LiveJournal Architecture

A fascinating and detailed story of how LiveJournal evolved their system to scale. LiveJournal was an early player in the free blog service race and faced issues from quickly adding a large number of users. Blog posts come fast and furious which causes a lot of writes and writes are particularly hard to scale. Understanding how LiveJournal faced their scaling problems will help any aspiring website builder.


Information Sources

  • LiveJournal - Behind The Scenes Scaling Storytime
  • Google Video
  • Tokyo Video
  • 2005 version


  • Linux
  • MySql
  • Perl
  • Memcached
  • MogileFS
  • Apache

    What's Inside?

  • Scaling from 1, 2, and 4 hosts to cluster of servers.
  • Avoid single points of failure.
  • Using MySQL replication only takes you so far.
  • Becoming IO bound kills scaling.
  • Spread out writes and reads for more parallelism.
  • You can't keep adding read slaves and scale.
  • Shard storage approach, using DRBD, for maximal throughput. Allocate shards based on roles.
  • Caching to improve performance with memcached. Two-level hashing to distributed RAM.
  • Perlbal for web load balancing.
  • MogileFS, a distributed file system, for parallelism.
  • TheSchwartz and Gearman for distributed job queuing to do more work in parallel.
  • Solving persistent connection problems.

    Lessons Learned

  • Don't be afraid to write your own software to solve your own problems. LiveJournal as provided incredible value to the community through their efforts.
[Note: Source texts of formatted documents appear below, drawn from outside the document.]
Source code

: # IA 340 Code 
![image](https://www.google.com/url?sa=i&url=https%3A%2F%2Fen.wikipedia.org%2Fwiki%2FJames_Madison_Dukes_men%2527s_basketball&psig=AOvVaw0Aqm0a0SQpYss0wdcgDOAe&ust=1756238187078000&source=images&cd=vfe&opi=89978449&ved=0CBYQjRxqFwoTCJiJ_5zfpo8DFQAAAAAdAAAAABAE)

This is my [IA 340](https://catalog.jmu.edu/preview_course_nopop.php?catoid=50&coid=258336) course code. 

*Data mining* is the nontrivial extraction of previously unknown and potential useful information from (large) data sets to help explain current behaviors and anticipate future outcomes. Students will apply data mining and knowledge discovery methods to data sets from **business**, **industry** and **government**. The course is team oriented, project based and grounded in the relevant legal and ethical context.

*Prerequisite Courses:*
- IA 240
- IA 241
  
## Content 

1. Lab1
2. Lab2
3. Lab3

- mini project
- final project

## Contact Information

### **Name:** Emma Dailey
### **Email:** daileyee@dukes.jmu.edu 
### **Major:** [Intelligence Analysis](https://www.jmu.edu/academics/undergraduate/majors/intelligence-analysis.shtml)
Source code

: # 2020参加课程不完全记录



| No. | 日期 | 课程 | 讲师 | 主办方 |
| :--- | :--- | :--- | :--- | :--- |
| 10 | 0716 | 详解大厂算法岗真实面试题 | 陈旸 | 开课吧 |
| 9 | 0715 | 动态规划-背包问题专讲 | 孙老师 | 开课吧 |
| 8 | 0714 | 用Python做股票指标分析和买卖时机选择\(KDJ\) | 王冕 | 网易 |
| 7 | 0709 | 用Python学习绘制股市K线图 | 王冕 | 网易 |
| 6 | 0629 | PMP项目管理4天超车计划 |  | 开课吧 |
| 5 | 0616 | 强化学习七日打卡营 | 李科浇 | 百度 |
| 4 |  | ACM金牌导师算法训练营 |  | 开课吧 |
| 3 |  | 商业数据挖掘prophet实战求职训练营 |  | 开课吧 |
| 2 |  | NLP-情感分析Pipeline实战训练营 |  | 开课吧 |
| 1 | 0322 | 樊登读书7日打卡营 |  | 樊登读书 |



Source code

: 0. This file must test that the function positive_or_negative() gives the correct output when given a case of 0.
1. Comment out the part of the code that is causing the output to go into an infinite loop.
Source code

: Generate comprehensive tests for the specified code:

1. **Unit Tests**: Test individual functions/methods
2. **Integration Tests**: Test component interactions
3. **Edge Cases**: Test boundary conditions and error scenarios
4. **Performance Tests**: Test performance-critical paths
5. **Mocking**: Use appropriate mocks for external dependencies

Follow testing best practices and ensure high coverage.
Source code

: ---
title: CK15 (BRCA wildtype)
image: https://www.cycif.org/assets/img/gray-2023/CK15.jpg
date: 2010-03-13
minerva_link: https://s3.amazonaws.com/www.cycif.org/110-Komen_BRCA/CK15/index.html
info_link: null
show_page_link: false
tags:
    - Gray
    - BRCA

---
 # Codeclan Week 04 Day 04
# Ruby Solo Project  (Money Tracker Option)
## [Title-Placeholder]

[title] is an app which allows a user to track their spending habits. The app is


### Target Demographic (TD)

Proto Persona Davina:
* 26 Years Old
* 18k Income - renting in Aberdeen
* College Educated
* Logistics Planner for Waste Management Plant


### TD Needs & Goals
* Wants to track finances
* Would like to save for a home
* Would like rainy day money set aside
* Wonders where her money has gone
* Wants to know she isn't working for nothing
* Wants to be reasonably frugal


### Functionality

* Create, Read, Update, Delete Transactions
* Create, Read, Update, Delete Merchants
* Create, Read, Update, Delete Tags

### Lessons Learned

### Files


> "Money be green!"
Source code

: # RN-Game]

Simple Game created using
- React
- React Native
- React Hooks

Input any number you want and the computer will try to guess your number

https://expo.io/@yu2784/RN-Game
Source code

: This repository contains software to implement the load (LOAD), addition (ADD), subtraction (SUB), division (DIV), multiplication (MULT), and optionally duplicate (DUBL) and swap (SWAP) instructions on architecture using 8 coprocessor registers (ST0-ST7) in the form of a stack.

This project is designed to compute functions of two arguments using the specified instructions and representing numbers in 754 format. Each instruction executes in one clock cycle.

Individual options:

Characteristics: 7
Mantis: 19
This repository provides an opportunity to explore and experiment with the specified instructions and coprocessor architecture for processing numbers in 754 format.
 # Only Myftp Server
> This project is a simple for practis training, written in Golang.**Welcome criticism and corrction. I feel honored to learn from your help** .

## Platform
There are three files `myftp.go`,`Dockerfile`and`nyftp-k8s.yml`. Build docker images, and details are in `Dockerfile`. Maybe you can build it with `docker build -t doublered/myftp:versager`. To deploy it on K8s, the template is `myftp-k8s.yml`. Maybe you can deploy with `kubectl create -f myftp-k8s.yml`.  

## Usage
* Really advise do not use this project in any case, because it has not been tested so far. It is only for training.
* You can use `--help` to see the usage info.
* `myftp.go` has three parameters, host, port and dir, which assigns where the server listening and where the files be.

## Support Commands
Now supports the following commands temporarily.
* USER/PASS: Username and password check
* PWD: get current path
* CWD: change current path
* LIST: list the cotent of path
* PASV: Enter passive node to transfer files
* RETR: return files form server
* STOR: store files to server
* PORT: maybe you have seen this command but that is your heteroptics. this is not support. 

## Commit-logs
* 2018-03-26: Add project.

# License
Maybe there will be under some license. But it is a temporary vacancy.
  • Sites can evolve from small 1, 2 machine setups to larger systems as they learn about their users and what their system really needs to do.

  • Parallelization is key to scaling. Remove choke points by caching, load balancing, sharding, clustering file systems, and making use of more disk spindles.

  • Replication has a cost. You can't just keep adding more and more read slaves and expect to scale.

  • Low level issues like which OS event notification mechanism to use, file system and disk interactions, threading and even models, and connection types, matter at scale.

  • Large sites eventually turn to a distributed queuing and scheduling mechanism to distribute large work loads across a grid.